Allen Ginsberg/ Uivo – na tradução de Cláudio Willer/ LPM Pocket, 2001

Para começar, eu ainda não tinha lido o poema de Allen Ginsberg, que só caiu nas minhas mãos em 1973, numa viagem a Lisboa, um ano depois da publicação dos meus próprios uivos. Foi o poeta português Alexandre O´Neill quem me presenteou com o livro do Ginsberg que, na edição portuguesa, se não me falha a memória, começava assim: “Eu vi as melhores cabeças da minha geração destruídas pela loucura…”

Era um libelo da Geração Beat dos anos 50 – que incluía Jack Kerouac, William Bouroughs, Lawrence Ferlinghetti etc -, e da contracultura e rebeliões juvenis dos anos 60 e 70. O impressionante era que neste lado do paraíso, aqui nos subúrbios da América, estivéssemos vivendo a mesma inquietante atmosfera. Mas no tempo em que escrevi este Um Cão Uivando para a Lua – um tempo vivido entre São Paulo e o Rio de Janeiro, depois de andanças por Oropa, França e Bahia -, os meus autores preferidos eram outros, das Américas (a começar pelos brasileiros obrigatórios) e do mundo. E, onde quer que estivesse, sempre tinha à cabeceira um livro de Scott Fitzgerald, o que dizia: “Numa noite escura da alma são sempre três horas da manhã.” O que morreu dizendo: “O progresso é o desencanto contínuo.”

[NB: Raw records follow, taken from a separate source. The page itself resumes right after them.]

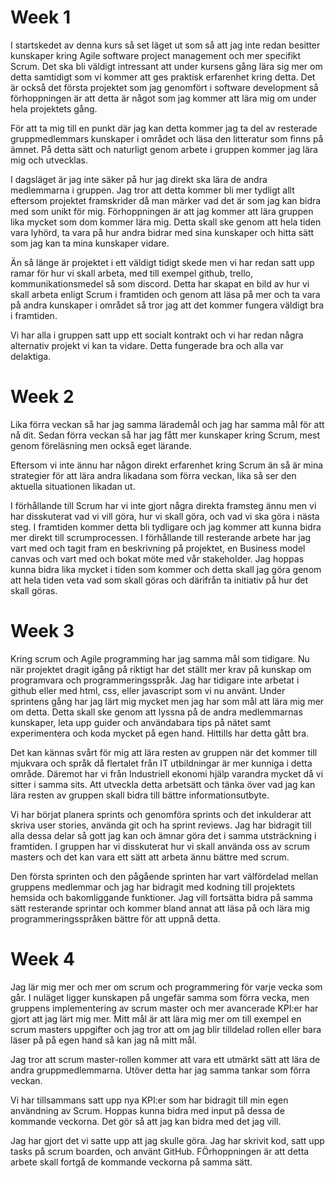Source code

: # Week 1
I startskedet av denna kurs så set läget ut som så att jag inte redan besitter kunskaper kring Agile software project management och mer specifikt Scrum. Det ska bli väldigt intressant att under kursens gång lära sig mer om detta samtidigt som vi kommer att ges praktisk erfarenhet kring detta. Det är också det första projektet som jag genomfört i software development så förhoppningen är att detta är något som jag kommer att lära mig om under hela projektets gång.

För att ta mig till en punkt där jag kan detta kommer jag ta del av resterade gruppmedlemmars kunskaper i området och läsa den litteratur som finns på ämnet. På detta sätt och naturligt genom arbete i gruppen kommer jag lära mig och utvecklas.

I dagsläget är jag inte säker på hur jag direkt ska lära de andra medlemmarna i gruppen. Jag tror att detta kommer bli mer tydligt allt eftersom projektet framskrider då man märker vad det är som jag kan bidra med som unikt för mig. Förhoppningen är att jag kommer att lära gruppen lika mycket som dom kommer lära mig. Detta skall ske genom att hela tiden vara lyhörd, ta vara på hur andra bidrar med sina kunskaper och hitta sätt som jag kan ta mina kunskaper vidare.

Än så länge är projektet i ett väldigt tidigt skede men vi har redan satt upp ramar för hur vi skall arbeta, med till exempel github, trello, kommunikationsmedel så som discord. Detta har skapat en bild av hur vi skall arbeta enligt Scrum i framtiden och genom att läsa på mer och ta vara på andra kunskaper i området så tror jag att det kommer fungera väldigt bra i framtiden.

Vi har alla i gruppen satt upp ett socialt kontrakt och vi har redan några alternativ projekt vi kan ta vidare. Detta fungerade bra och alla var delaktiga.

# Week 2
Lika förra veckan så har jag samma lärademål och jag har samma mål för att nå dit. Sedan förra veckan så har jag fått mer kunskaper kring Scrum, mest genom föreläsning men också eget lärande. 

Eftersom vi inte ännu har någon direkt erfarenhet kring Scrum än så är mina strategier för att lära andra likadana som förra veckan, lika så ser den aktuella situationen likadan ut.

I förhållande till Scrum har vi inte gjort några direkta framsteg ännu men vi har disskuterat vad vi vill göra, hur vi skall göra, och vad vi ska göra i nästa steg. I framtiden kommer detta bli tydligare och jag kommer att kunna bidra mer direkt till scrumprocessen. I förhållande till resterande arbete har jag vart med och tagit fram en beskrivning på projektet, en Business model canvas och vart med och bokat möte med vår stakeholder. Jag hoppas kunna bidra lika mycket i tiden som kommer och detta skall jag göra genom att hela tiden veta vad som skall göras och därifrån ta initiativ på hur det skall göras.

# Week 3
Kring scrum och Agile programming har jag samma mål som tidigare. Nu när projektet dragit igång på riktigt har det ställt mer krav på kunskap om programvara och programmeringsspråk. Jag har tidigare inte arbetat i github eller med html, css, eller javascript som vi nu använt. Under sprintens gång har jag lärt mig mycket men jag har som mål att lära mig mer om detta. Detta skall ske genom att lyssna på de andra medlemmarnas kunskaper, leta upp guider och användabara tips på nätet samt experimentera och koda mycket på egen hand. Hittills har detta gått bra.

Det kan kännas svårt för mig att lära resten av gruppen när det kommer till mjukvara och språk då flertalet från IT utbildningar är mer kunniga i detta område. Däremot har vi från Industriell ekonomi hjälp varandra mycket då vi sitter i samma sits. Att utveckla detta arbetsätt och tänka över vad jag kan lära resten av gruppen skall bidra till bättre informationsutbyte.

Vi har börjat planera sprints och genomföra sprints och det inkulderar att skriva user stories, använda git och ha sprint reviews. Jag har bidragit till alla dessa delar så gott jag kan och ämnar göra det i samma utsträckning i framtiden. I gruppen har vi disskuterat hur vi skall använda oss av scrum masters och det kan vara ett sätt att arbeta ännu bättre med scrum.

Den första sprinten och den pågående sprinten har vart välfördelad mellan gruppens medlemmar och jag har bidragit med kodning till projektets hemsida och bakomliggande funktioner. Jag vill fortsätta bidra på samma sätt resterande sprintar och kommer bland annat att läsa på och lära mig programmeringsspråken bättre för att uppnå detta.

# Week 4
Jag lär mig mer och mer om scrum och programmering för varje vecka som går. I nuläget ligger kunskapen på ungefär samma som förra vecka, men gruppens implementering av scrum master och mer avancerade KPI:er har gjort att jag lärt mig mer. Mitt mål är att lära mig mer om till exempel en scrum masters uppgifter och jag tror att om jag blir tilldelad rollen eller bara läser på på egen hand så kan jag nå mitt mål.

Jag tror att scrum master-rollen kommer att vara ett utmärkt sätt att lära de andra gruppmedlemmarna. Utöver detta har jag samma tankar som förra veckan.

Vi har tillsammans satt upp nya KPI:er som har bidragit till min egen användning av Scrum. Hoppas kunna bidra med input på dessa de kommande veckorna. Det gör så att jag kan bidra med det jag vill.

Jag har gjort det vi satte upp att jag skulle göra. Jag har skrivit kod, satt upp tasks på scrum boarden, och använt GitHub. FÖrhoppningen är att detta arbete skall fortgå de kommande veckorna på samma sätt.
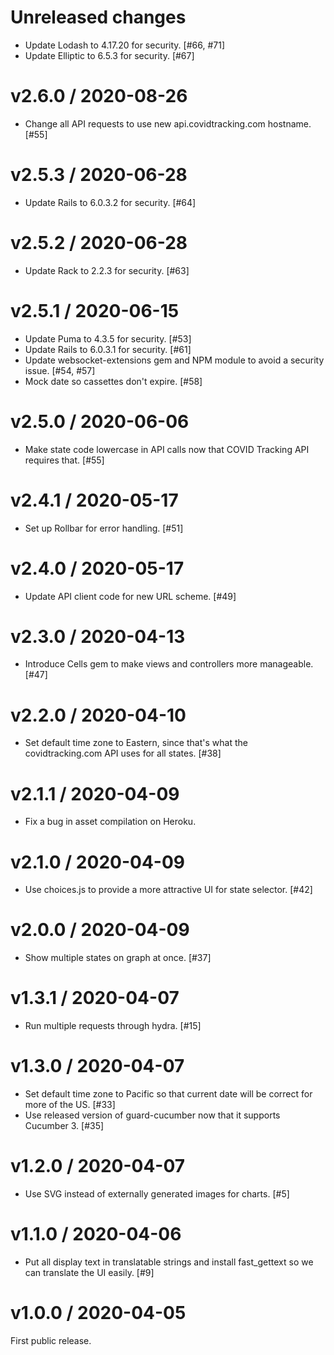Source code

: # Unreleased changes

- Update Lodash to 4.17.20 for security. [#66, #71]
- Update Elliptic to 6.5.3 for security. [#67]

# v2.6.0 / 2020-08-26

- Change all API requests to use new api.covidtracking.com hostname. [#55]

# v2.5.3 / 2020-06-28

- Update Rails to 6.0.3.2 for security. [#64]

# v2.5.2 / 2020-06-28

- Update Rack to 2.2.3 for security. [#63]

# v2.5.1 / 2020-06-15

- Update Puma to 4.3.5 for security. [#53]
- Update Rails to 6.0.3.1 for security. [#61]
- Update websocket-extensions gem and NPM module to avoid a security issue. [#54, #57]
- Mock date so cassettes don't expire. [#58]

# v2.5.0 / 2020-06-06

- Make state code lowercase in API calls now that COVID Tracking API requires that. [#55]

# v2.4.1 / 2020-05-17

- Set up Rollbar for error handling. [#51]

# v2.4.0 / 2020-05-17

- Update API client code for new URL scheme. [#49]

# v2.3.0 / 2020-04-13

- Introduce Cells gem to make views and controllers more manageable. [#47]

# v2.2.0 / 2020-04-10

- Set default time zone to Eastern, since that's what the covidtracking.com API uses for all states. [#38]

# v2.1.1 / 2020-04-09

- Fix a bug in asset compilation on Heroku.

# v2.1.0 / 2020-04-09

- Use choices.js to provide a more attractive UI for state selector. [#42]

# v2.0.0 / 2020-04-09

- Show multiple states on graph at once. [#37]

# v1.3.1 / 2020-04-07

- Run multiple requests through hydra. [#15]

# v1.3.0 / 2020-04-07

- Set default time zone to Pacific so that current date will be correct for more of the US. [#33]
- Use released version of guard-cucumber now that it supports Cucumber 3. [#35]

# v1.2.0 / 2020-04-07

- Use SVG instead of externally generated images for charts. [#5]

# v1.1.0 / 2020-04-06

- Put all display text in translatable strings and install fast_gettext so we can translate the UI easily. [#9]

# v1.0.0 / 2020-04-05

First public release.
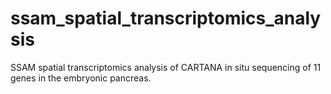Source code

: # ssam_spatial_transcriptomics_analysis
SSAM spatial transcriptomics analysis of CARTANA in situ sequencing of 11 genes in the embryonic pancreas.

Vivíamos uma era de progresso – a Transamazônica, a ponte Rio-Niterói, Itaipu, o BNH, o boom imobiliário, o DDD e o DDI, PNBs fantásticos, as fachadas da ditadura militar. Em seus porões os descontentes, ou dissidentes, uivavam até a morte, se não fossem resgatados antes no rabo de um foguete para o exílio.

Nas selvas de pedra a classe média achava que finalmente havia chegado ao paraíso, enquanto seus rebentos exilavam-se num quarto, se entupindo de LSD ao som de Jimmy Hendrix e Janis Joplin, até a loucura.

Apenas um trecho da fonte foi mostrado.